P. Roch Smith
Play House
10 – 24 April 2003

Opening on April 10, P. Roch Smith’s mixed media exhibition Play House consists of beeswax, plaster and bronze sculptures, scaled down wooden architectural structures, paintings, and a sound installation. Using his 1974 GI Joe doll as the subject for paintings and the model for beeswax, plaster, and bronze castings, this childhood toy provides the focus for Smith’s exploration of constructs of masculinity, revealing the performative dimensions of gender especially as they are encoded through acts of play.

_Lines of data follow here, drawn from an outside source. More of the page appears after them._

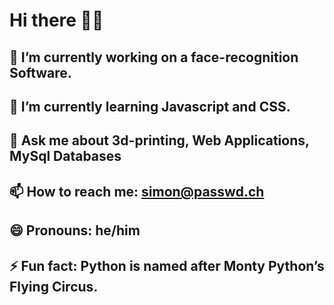 # Hi there 👋🎸



## 🔭 I’m currently working on a face-recognition Software.
## 🌱 I’m currently learning Javascript and CSS.
## 💬 Ask me about 3d-printing, Web Applications, MySql Databases
## 📫 How to reach me: simon@passwd.ch
## 😄 Pronouns: he/him
## ⚡ Fun fact: Python is named after Monty Python’s Flying Circus.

Situated atop miniature staircases and ladders, these figures occupy a series of architectural structures that recall the domestic space of the house. Conjuring shelter and refuge, the house is a psychically and mnemonically charged site which French theorist Gaston Bachelard claims is inextricably bound to intimacy. The house for Bachelard is also the locus of the private, a place where the act of daydreaming and its attendant creative practices are fostered. With play house, the public character of the gallery space undergoes a physical and symbolic reconfiguration as elements of the ‘private’ manifest causing a shift and destabilization of the boundaries that demarcate this normally ‘public’ context.

Every year the AGYU hosts two thesis exhibitions of graduate students from York University’s Department of Visual Arts. These exhibitions, profiling some of York University’s leading artists, are an extension of the AGYU’s commitment to the development of Canada’s visual arts professionals.